EXERCISE OBJECTIVE
If an entry below contains an image, drop the image and retype the rest exactly.

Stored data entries
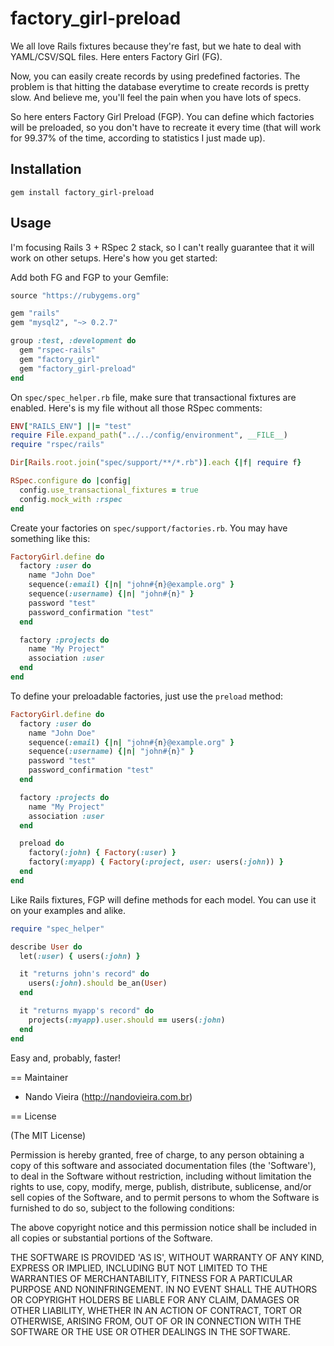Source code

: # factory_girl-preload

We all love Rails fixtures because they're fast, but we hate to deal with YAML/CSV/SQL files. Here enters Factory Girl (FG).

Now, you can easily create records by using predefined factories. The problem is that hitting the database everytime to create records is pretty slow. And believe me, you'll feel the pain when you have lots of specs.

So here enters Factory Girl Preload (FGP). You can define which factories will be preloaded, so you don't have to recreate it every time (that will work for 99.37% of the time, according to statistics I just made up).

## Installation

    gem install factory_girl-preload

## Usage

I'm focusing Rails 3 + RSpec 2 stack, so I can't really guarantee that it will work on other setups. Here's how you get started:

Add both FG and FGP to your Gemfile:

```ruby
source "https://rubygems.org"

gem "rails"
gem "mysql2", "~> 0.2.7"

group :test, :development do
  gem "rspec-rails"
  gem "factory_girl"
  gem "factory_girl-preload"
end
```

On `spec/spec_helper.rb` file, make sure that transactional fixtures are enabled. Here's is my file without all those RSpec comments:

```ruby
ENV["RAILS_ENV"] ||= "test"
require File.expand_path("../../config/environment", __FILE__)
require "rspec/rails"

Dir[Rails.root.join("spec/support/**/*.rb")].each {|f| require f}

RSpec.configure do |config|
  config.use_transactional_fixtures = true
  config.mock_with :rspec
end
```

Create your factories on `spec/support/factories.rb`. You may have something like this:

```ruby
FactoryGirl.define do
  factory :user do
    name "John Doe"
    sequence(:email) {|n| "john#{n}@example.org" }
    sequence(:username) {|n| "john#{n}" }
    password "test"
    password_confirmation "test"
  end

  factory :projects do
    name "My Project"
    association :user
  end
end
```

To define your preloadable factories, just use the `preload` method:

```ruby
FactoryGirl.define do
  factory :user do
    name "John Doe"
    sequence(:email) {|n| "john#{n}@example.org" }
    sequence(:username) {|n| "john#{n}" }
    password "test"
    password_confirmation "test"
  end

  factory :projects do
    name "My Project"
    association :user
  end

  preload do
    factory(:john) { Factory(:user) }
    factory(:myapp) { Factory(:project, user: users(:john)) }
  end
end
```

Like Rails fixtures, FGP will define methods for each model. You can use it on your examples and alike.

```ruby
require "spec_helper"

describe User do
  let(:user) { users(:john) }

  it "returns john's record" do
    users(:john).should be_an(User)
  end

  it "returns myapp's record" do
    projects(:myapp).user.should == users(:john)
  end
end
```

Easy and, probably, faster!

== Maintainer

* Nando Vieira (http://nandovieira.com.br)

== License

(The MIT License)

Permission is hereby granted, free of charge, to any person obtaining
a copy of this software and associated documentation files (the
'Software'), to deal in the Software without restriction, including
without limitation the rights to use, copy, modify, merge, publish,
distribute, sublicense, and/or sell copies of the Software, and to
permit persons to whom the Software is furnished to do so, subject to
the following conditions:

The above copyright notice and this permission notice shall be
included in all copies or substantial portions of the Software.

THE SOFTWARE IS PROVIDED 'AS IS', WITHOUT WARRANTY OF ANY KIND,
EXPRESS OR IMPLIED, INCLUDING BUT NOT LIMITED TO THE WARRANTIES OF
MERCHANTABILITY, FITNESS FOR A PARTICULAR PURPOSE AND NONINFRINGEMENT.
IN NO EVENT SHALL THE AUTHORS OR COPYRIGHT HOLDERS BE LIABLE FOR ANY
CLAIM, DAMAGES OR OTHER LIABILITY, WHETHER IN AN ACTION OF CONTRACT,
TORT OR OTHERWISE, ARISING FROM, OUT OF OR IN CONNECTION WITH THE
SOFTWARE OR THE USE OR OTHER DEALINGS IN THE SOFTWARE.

REPLY TO THE TASK
Source code

: # factory_girl-preload

We all love Rails fixtures because they're fast, but we hate to deal with YAML/CSV/SQL files. Here enters Factory Girl (FG).

Now, you can easily create records by using predefined factories. The problem is that hitting the database everytime to create records is pretty slow. And believe me, you'll feel the pain when you have lots of specs.

So here enters Factory Girl Preload (FGP). You can define which factories will be preloaded, so you don't have to recreate it every time (that will work for 99.37% of the time, according to statistics I just made up).

## Installation

    gem install factory_girl-preload

## Usage

I'm focusing Rails 3 + RSpec 2 stack, so I can't really guarantee that it will work on other setups. Here's how you get started:

Add both FG and FGP to your Gemfile:

```ruby
source "https://rubygems.org"

gem "rails"
gem "mysql2", "~> 0.2.7"

group :test, :development do
  gem "rspec-rails"
  gem "factory_girl"
  gem "factory_girl-preload"
end
```

On `spec/spec_helper.rb` file, make sure that transactional fixtures are enabled. Here's is my file without all those RSpec comments:

```ruby
ENV["RAILS_ENV"] ||= "test"
require File.expand_path("../../config/environment", __FILE__)
require "rspec/rails"

Dir[Rails.root.join("spec/support/**/*.rb")].each {|f| require f}

RSpec.configure do |config|
  config.use_transactional_fixtures = true
  config.mock_with :rspec
end
```

Create your factories on `spec/support/factories.rb`. You may have something like this:

```ruby
FactoryGirl.define do
  factory :user do
    name "John Doe"
    sequence(:email) {|n| "john#{n}@example.org" }
    sequence(:username) {|n| "john#{n}" }
    password "test"
    password_confirmation "test"
  end

  factory :projects do
    name "My Project"
    association :user
  end
end
```

To define your preloadable factories, just use the `preload` method:

```ruby
FactoryGirl.define do
  factory :user do
    name "John Doe"
    sequence(:email) {|n| "john#{n}@example.org" }
    sequence(:username) {|n| "john#{n}" }
    password "test"
    password_confirmation "test"
  end

  factory :projects do
    name "My Project"
    association :user
  end

  preload do
    factory(:john) { Factory(:user) }
    factory(:myapp) { Factory(:project, user: users(:john)) }
  end
end
```

Like Rails fixtures, FGP will define methods for each model. You can use it on your examples and alike.

```ruby
require "spec_helper"

describe User do
  let(:user) { users(:john) }

  it "returns john's record" do
    users(:john).should be_an(User)
  end

  it "returns myapp's record" do
    projects(:myapp).user.should == users(:john)
  end
end
```

Easy and, probably, faster!

== Maintainer

* Nando Vieira (http://nandovieira.com.br)

== License

(The MIT License)

Permission is hereby granted, free of charge, to any person obtaining
a copy of this software and associated documentation files (the
'Software'), to deal in the Software without restriction, including
without limitation the rights to use, copy, modify, merge, publish,
distribute, sublicense, and/or sell copies of the Software, and to
permit persons to whom the Software is furnished to do so, subject to
the following conditions:

The above copyright notice and this permission notice shall be
included in all copies or substantial portions of the Software.

THE SOFTWARE IS PROVIDED 'AS IS', WITHOUT WARRANTY OF ANY KIND,
EXPRESS OR IMPLIED, INCLUDING BUT NOT LIMITED TO THE WARRANTIES OF
MERCHANTABILITY, FITNESS FOR A PARTICULAR PURPOSE AND NONINFRINGEMENT.
IN NO EVENT SHALL THE AUTHORS OR COPYRIGHT HOLDERS BE LIABLE FOR ANY
CLAIM, DAMAGES OR OTHER LIABILITY, WHETHER IN AN ACTION OF CONTRACT,
TORT OR OTHERWISE, ARISING FROM, OUT OF OR IN CONNECTION WITH THE
SOFTWARE OR THE USE OR OTHER DEALINGS IN THE SOFTWARE.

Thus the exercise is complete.